2. It is further contended by appellant if any offense was committed, it was larceny and not robbery. Without repeating the evidence again, we are satisfied that, taking the case as a whole, there was substantial evidence produced by the state from which the jury had the legal right to draw the inference that defendant and Thompson were co-operating together at the time of the robbery, under a previous understanding, and that they were acting in concert in forcibly taking said money from Mrs. Huddleston, and fleeing together with same in the automobile, which was there ready for them by prearrangement. The evidence was sufficient to warrant the court in submitting to the jury the issue as to whether appellant was guilty of robbery in the first degree as charged in the information. Section 3307, R. S. 1919; State v. Bater (Mo. Sup.) 232 S. W. loc. cit 1014; State v. Spivey (Mo. Sup.) 204 S. W. loc. cit. 260, 261, 262; State v. Graves, 185 Mo. 713, 84 S. W. 904.

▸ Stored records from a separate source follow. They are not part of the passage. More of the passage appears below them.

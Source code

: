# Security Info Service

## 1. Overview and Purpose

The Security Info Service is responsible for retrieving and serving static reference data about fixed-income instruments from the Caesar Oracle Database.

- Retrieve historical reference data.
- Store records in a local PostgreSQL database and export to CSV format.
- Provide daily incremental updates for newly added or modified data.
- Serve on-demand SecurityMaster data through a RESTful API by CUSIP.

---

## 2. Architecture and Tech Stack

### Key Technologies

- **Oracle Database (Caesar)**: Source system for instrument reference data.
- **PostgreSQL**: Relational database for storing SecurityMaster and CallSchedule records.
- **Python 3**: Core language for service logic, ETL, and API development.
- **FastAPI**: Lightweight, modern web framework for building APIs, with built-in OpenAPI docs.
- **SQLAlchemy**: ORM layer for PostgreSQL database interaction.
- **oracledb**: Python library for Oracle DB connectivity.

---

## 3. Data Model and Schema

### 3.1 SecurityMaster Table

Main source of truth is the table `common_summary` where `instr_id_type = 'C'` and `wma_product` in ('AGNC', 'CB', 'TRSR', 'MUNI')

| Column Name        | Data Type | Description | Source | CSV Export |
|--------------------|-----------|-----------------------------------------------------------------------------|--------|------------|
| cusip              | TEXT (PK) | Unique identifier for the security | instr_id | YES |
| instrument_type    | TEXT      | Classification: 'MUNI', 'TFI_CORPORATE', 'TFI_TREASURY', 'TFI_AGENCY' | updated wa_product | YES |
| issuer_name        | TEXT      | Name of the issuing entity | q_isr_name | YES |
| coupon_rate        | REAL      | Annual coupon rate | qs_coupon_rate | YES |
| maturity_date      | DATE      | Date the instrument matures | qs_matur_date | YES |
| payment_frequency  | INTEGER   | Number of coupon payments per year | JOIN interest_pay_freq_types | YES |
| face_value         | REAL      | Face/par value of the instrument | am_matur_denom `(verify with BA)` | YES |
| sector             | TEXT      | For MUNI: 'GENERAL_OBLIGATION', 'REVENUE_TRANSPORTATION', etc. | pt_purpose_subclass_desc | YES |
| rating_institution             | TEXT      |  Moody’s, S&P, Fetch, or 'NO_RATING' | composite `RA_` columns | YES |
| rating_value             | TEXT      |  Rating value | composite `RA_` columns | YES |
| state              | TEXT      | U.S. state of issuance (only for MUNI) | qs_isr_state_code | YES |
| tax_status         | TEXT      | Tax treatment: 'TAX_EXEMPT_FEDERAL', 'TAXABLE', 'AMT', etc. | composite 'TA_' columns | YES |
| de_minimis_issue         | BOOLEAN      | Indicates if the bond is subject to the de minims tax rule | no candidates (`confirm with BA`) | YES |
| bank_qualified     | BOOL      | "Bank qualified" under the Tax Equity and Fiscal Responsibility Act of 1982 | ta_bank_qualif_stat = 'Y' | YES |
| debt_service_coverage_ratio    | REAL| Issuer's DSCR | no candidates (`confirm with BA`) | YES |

3. It appears from the record that at the conclusion of the testimony, counsel for defendant requested the court to instruct the jury on grand larceny, and the court refused to so instruct. As heretofore stated, there was substantial testimony before the which warranted the latter in finding defendant guilty of robbery in the first degree. On the other hand, if the jurors believed from the evidence that defendant was not acting in concert with Thompson, but solely on his own account, without any previous arrangement or understanding with Thompson, he was entitled to have the jury told that he was guilty of grand larceny, and not robbery, if he grabbed and fled with the money in controversy, as heretofore shown. We are of the opinion that reversible error was committed by the court in refusing to instruct the jury, as requested by defendant, on grand larceny. Section 3312, R. S. 1919; State v. Keeland, 90 Mo. loc. cit. 339, 340, 2 S. W. 442; State v. Parker, 262 Mo. loc. cit. 180, 170 S. W. 1121; L. R. A. 19150, 121; State v. Spivey (Mo. Sup.) 204 S. W. loc. cit. 261.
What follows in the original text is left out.